For the purposes of subparagraph d of the first paragraph, a legal person is closely related to a particular legal person if, at the time of the transfer, the particular legal person, a qualifying subsidiary of the particular legal person, a legal person of which the particular legal person is a qualifying subsidiary, a qualifying subsidiary of a legal person of which the legal person is a qualifying subsidiary or two or more such legal persons or subsidiaries owns shares of the capital stock of the legal person carrying at least 90% of the voting rights that may be exercised under any circumstances at the annual meeting of shareholders of the legal person.
For the purposes of the second paragraph, a legal person whose shares of the capital stock carrying at least 90% of the voting rights that may be exercised under any circumstances at the annual meeting of shareholders of the legal person are owned, at the time of the transfer, by another legal person is a qualifying subsidiary of that other legal person at that time.

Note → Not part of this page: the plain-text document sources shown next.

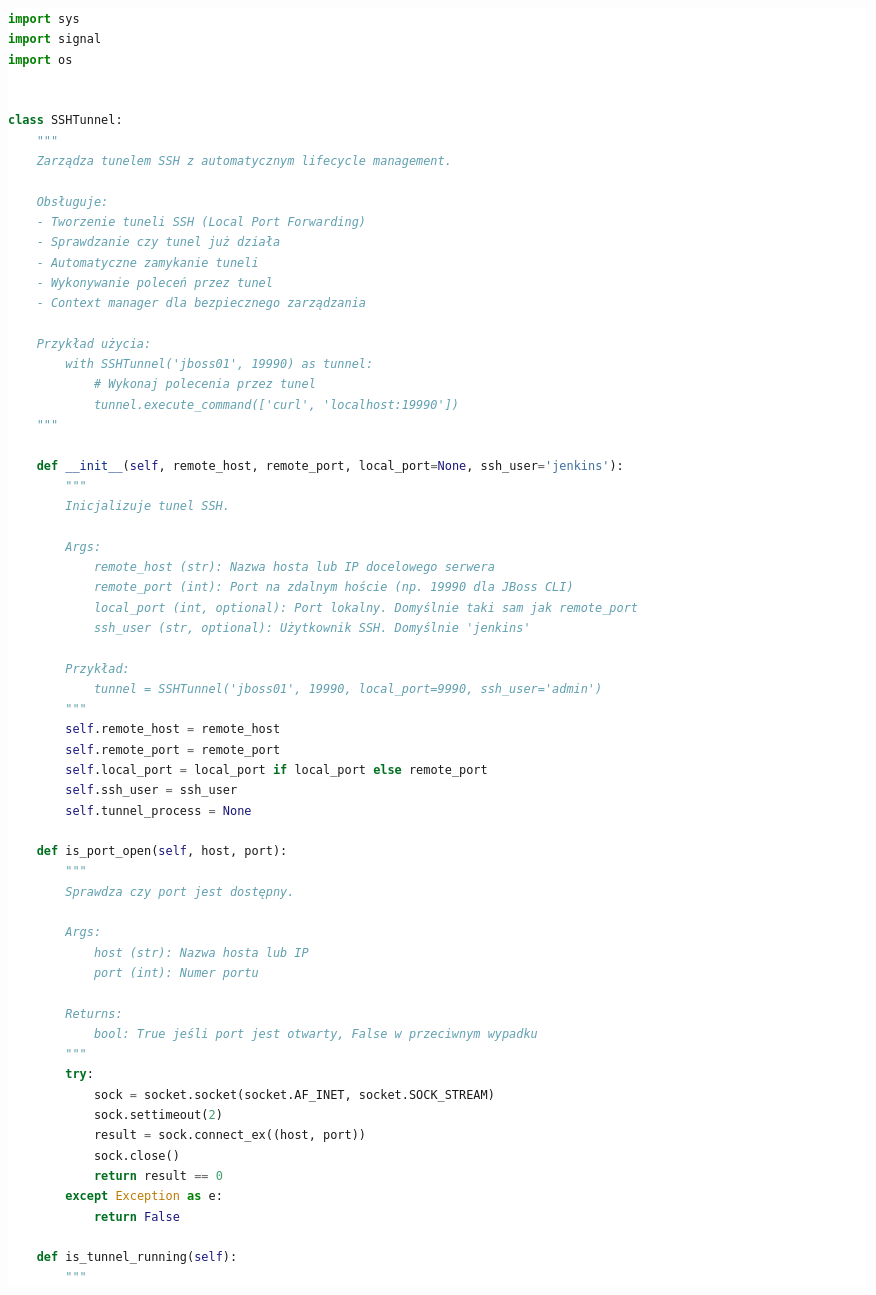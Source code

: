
 ```python
import sys
import signal
import os


class SSHTunnel:
    """
    Zarządza tunelem SSH z automatycznym lifecycle management.
    
    Obsługuje:
    - Tworzenie tuneli SSH (Local Port Forwarding)
    - Sprawdzanie czy tunel już działa
    - Automatyczne zamykanie tuneli
    - Wykonywanie poleceń przez tunel
    - Context manager dla bezpiecznego zarządzania
    
    Przykład użycia:
        with SSHTunnel('jboss01', 19990) as tunnel:
            # Wykonaj polecenia przez tunel
            tunnel.execute_command(['curl', 'localhost:19990'])
    """
    
    def __init__(self, remote_host, remote_port, local_port=None, ssh_user='jenkins'):
        """
        Inicjalizuje tunel SSH.
        
        Args:
            remote_host (str): Nazwa hosta lub IP docelowego serwera
            remote_port (int): Port na zdalnym hoście (np. 19990 dla JBoss CLI)
            local_port (int, optional): Port lokalny. Domyślnie taki sam jak remote_port
            ssh_user (str, optional): Użytkownik SSH. Domyślnie 'jenkins'
        
        Przykład:
            tunnel = SSHTunnel('jboss01', 19990, local_port=9990, ssh_user='admin')
        """
        self.remote_host = remote_host
        self.remote_port = remote_port
        self.local_port = local_port if local_port else remote_port
        self.ssh_user = ssh_user
        self.tunnel_process = None
        
    def is_port_open(self, host, port):
        """
        Sprawdza czy port jest dostępny.
        
        Args:
            host (str): Nazwa hosta lub IP
            port (int): Numer portu
            
        Returns:
            bool: True jeśli port jest otwarty, False w przeciwnym wypadku
        """
        try:
            sock = socket.socket(socket.AF_INET, socket.SOCK_STREAM)
            sock.settimeout(2)
            result = sock.connect_ex((host, port))
            sock.close()
            return result == 0
        except Exception as e:
            return False
    
    def is_tunnel_running(self):
        """
```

For the purposes of subparagraph d of the first paragraph and the second and third paragraphs, a partnership is deemed to be, at the time of the transfer, a legal person all of whose shares carrying voting rights that may be exercised under any circumstances at the annual meeting of shareholders of the legal person are owned by each partner of the partnership in a proportion that is equal, at that time, to the partner’s share in the partnership’s profits or losses.
For the purposes of this section, the following rules apply:
(a)  each person, other than the transferor or the transferee, who, at any time, has a right under a contract or otherwise, either immediately or in the future and either absolutely or contingently, to, or to acquire, shares of a legal person or to control the voting rights of such shares, or to cause a legal person to redeem, acquire or cancel any shares of its capital stock owned by other shareholders, is deemed, at that time, to have exercised that right, except where the right is not exercisable at that time because its exercise is contingent on the death, bankruptcy or permanent disability of a person; and
(b)  a partner’s share in a partnership’s profits or losses, at the time of the transfer, is determined according to the terms of the contract of partnership applicable at that time.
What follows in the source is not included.